Drug interactions are usually divided into three types: antagonism, synergism and additivity. One mathematical model used to assess drug-drug interactions was developed by Greco et al [29,30] and could be used to characterize the interactions of two or three drugs when the dose-response curve of each drug follows Hill equation. All the dose-response curves of cochinchinenin A, cochinchinenin B and loureirin B could be fitted well with Hill equation. The interactions of cochinchinenin A, cochinchinenin B and loureirin B in modulating the TTX-R sodium currents in DRG neurons were analyzed by using the Greco model. The calculation suggested that the interaction of cochinchinenin A, cochinchinenin B and loureirin B was synergistic when the combination inhibited the TTX-R sodium currents on DRG neurons [15]. This marked synergistic interaction of the three components may explain the experimental phenomenon that the three components used in combination at lower dose could produce the same effects on the TTX-R sodium currents as the three components used alone at higher doses.

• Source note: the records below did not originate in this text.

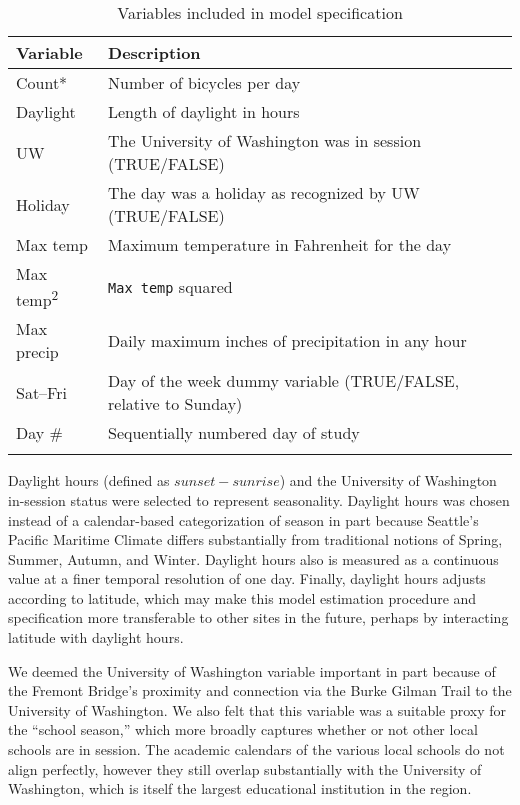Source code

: \documentclass[12pt,letterpaper,article]{memoir}
\begin{document}
\begin{table}[ht!]
\begin{center}
\begin{scriptsize}
\caption{Variables included in model specification}
\begin{tabularx}{0.7\textwidth}{>{\raggedright\arraybackslash}p{1.6cm}>{\raggedright\arraybackslash}X}
\toprule
Variable & Description \\
\midrule
Count* & Number of bicycles per day \\
Daylight  & Length of daylight in hours \\
UW & The University of Washington was in session (TRUE/FALSE) \\
Holiday & The day was a holiday as recognized by UW (TRUE/FALSE) \\
Max temp & Maximum temperature in Fahrenheit for the day \\
Max temp\textsuperscript{2} & \texttt{Max temp} squared \\
Max precip & Daily maximum inches of precipitation in any hour \\
Sat--Fri & Day of the week dummy variable (TRUE/FALSE, relative to Sunday) \\
Day \# & Sequentially numbered day of study \\
\bottomrule
\multicolumn{2}{r}{* Dependent variable}
\end{tabularx}

\label{tb:variables}
\end{scriptsize}
\end{center}
\end{table}


Daylight hours (defined as $sunset - sunrise$) and the University of
Washington in-session status were selected to represent seasonality.
Daylight hours was chosen instead of a calendar-based categorization
of season in part because Seattle's Pacific Maritime Climate differs
substantially from traditional notions of Spring, Summer, Autumn, and
Winter. Daylight hours also is measured as a continuous value at a
finer temporal resolution of one day. Finally, daylight hours adjusts
according to latitude, which may make this model estimation procedure
and specification more transferable to other sites in the future,
perhaps by interacting latitude with daylight hours.

We deemed the University of Washington variable important in part
because of the Fremont Bridge's proximity and connection via the Burke
Gilman Trail to the University of Washington. We also felt that this
variable was a suitable proxy for the ``school season,'' which more
broadly captures whether or not other local schools are in session.
The academic calendars of the various local schools do not align
perfectly, however they still overlap substantially with the
University of Washington, which is itself the largest educational
institution in the region.
\end{document}

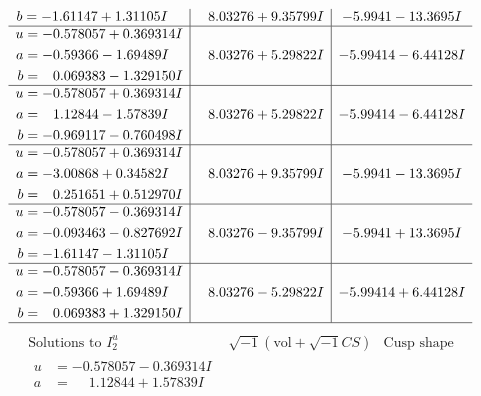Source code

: \documentclass[1p]{elsarticle_modified}
\theoremstyle{definition}
\newcommand{\I}{\sqrt{-1}}
\begin{document}
$$\begin{array}{c|c|c}
\begin{aligned}
b &= -1.61147 + 1.31105 I\end{aligned}
 & \phantom{-}8.03276 + 9.35799 I & -5.9941 - 13.3695 I \\ \hline\begin{aligned}
u &= -0.578057 + 0.369314 I \\
a &= -0.59366 - 1.69489 I \\
b &= \phantom{-}0.069383 - 1.329150 I\end{aligned}
 & \phantom{-}8.03276 + 5.29822 I & -5.99414 - 6.44128 I \\ \hline\begin{aligned}
u &= -0.578057 + 0.369314 I \\
a &= \phantom{-}1.12844 - 1.57839 I \\
b &= -0.969117 - 0.760498 I\end{aligned}
 & \phantom{-}8.03276 + 5.29822 I & -5.99414 - 6.44128 I \\ \hline\begin{aligned}
u &= -0.578057 + 0.369314 I \\
a &= -3.00868 + 0.34582 I \\
b &= \phantom{-}0.251651 + 0.512970 I\end{aligned}
 & \phantom{-}8.03276 + 9.35799 I & -5.9941 - 13.3695 I \\ \hline\begin{aligned}
u &= -0.578057 - 0.369314 I \\
a &= -0.093463 - 0.827692 I \\
b &= -1.61147 - 1.31105 I\end{aligned}
 & \phantom{-}8.03276 - 9.35799 I & -5.9941 + 13.3695 I \\ \hline\begin{aligned}
u &= -0.578057 - 0.369314 I \\
a &= -0.59366 + 1.69489 I \\
b &= \phantom{-}0.069383 + 1.329150 I\end{aligned}
 & \phantom{-}8.03276 - 5.29822 I & -5.99414 + 6.44128 I\\
 \hline 
 \end{array}$$\newpage$$\begin{array}{c|c|c}  
\text{Solutions to }I^u_{2}& \I (\text{vol} + \sqrt{-1}CS) & \text{Cusp shape}\\
 \hline 
\begin{aligned}
u &= -0.578057 - 0.369314 I \\
a &= \phantom{-}1.12844 + 1.57839 I \\

\end{aligned}
\end{array}$$
\end{document}
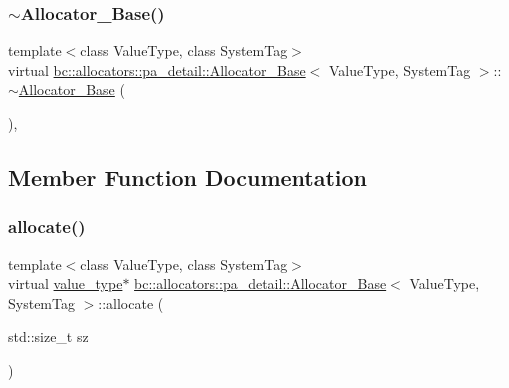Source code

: \subsubsection{\texorpdfstring{$\sim$\+Allocator\+\_\+\+Base()}{~Allocator\_Base()}}
{\footnotesize\ttfamily template$<$class Value\+Type, class System\+Tag$>$ \\
virtual \hyperlink{structbc_1_1allocators_1_1pa__detail_1_1Allocator__Base}{bc\+::allocators\+::pa\+\_\+detail\+::\+Allocator\+\_\+\+Base}$<$ Value\+Type, System\+Tag $>$\+::$\sim$\hyperlink{structbc_1_1allocators_1_1pa__detail_1_1Allocator__Base}{Allocator\+\_\+\+Base} (\begin{DoxyParamCaption}{ }\end{DoxyParamCaption})\hspace{0.3cm}{\ttfamily [inline]}, {\ttfamily [virtual]}}



\subsection{Member Function Documentation}
\mbox{\label{structbc_1_1allocators_1_1pa__detail_1_1Allocator__Base_aa22794436cb3abefc059bde0eb08a23f}} 
\subsubsection{\texorpdfstring{allocate()}{allocate()}}
{\footnotesize\ttfamily template$<$class Value\+Type, class System\+Tag$>$ \\
virtual \hyperlink{structbc_1_1allocators_1_1pa__detail_1_1Allocator__Base_afb5e955c647a4b6742010e2790398b1c}{value\+\_\+type}$\ast$ \hyperlink{structbc_1_1allocators_1_1pa__detail_1_1Allocator__Base}{bc\+::allocators\+::pa\+\_\+detail\+::\+Allocator\+\_\+\+Base}$<$ Value\+Type, System\+Tag $>$\+::allocate (\begin{DoxyParamCaption}\item[{std\+::size\+\_\+t}]{sz }\end{DoxyParamCaption})\hspace{0.3cm}{\ttfamily [pure virtual]}}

A visual model of the interaction of three components was established according to the equivalent surface formula derived by Guo et al. [31]. As shown in Figure 2, point Q1 was a mixed concentration point of combination (38 µmol/l of cochinchinenin A, 19 µmol/l of cochinchinenin B, and 8 µmol/l of loureirin B). The coordinate values of Q1 were statistically smaller than those of their corresponding theoretical additive points. Therefore, the point Q1 was below the respective corresponding three additive surfaces, which indicated that interactional effect of the three components in combination on capsaicin-induced TRPV1 currents were synergistic.
 

The drug effectual procedure in vivo is very complex so that it is necessary to design the in vivo experiment to confirm the material basis for the analgesic effect of Resina Draconis at systemic level. In pain transmission pathways, spinal dorsal horn (SDH) is a pivotal center for integrating and relaying pain-sensing signals (nociceptive) from periphery to brain. In SDH neurons, it was wide dynamic range (WDR) neurons that play a fundamental role in the transmission and processing of pain signals and in the coding for the stimulus intensity [32].

Extracellular microelectrode recordings were used to observe the effects of Resina Draconis and its component/combination on the discharge activities of WDR neurous in SDH of intact male Wistar rats evoked by electric stimulation at sciatic nerve. The effect of 0.5 mg/mL Resina Draconis on the discharge activities of WDR neurons were taken as a reference for the comparison between the pharmacological effect of Resina Draconis and the effects of the component/combination. The concentration of each component in various component combinations was determined according to the percentage content of each component in final products of Resina Draconis, which ensured that the quantity of each component existent as a single or in combination was in agreement with that in Resina Draconis. The comparative results showed that although the evoked discharge of WDR neurons could be inhibited to different extent by the three components (cochinchinenin A, cochinchinenin B and loureirin B), none of them could produce the same inhibition as Resina Draconis when their quantities were correlative with their quantities contained in Resina Draconis. In the various combinations of the three components, only the combination of cochinchinenin A, cochinchinenin B and loureirin B (molar ratio is 38:19:8) could produce the approximate inhibition on the evoked discharge of WDR neurons as Resina Draconis (Figure 3).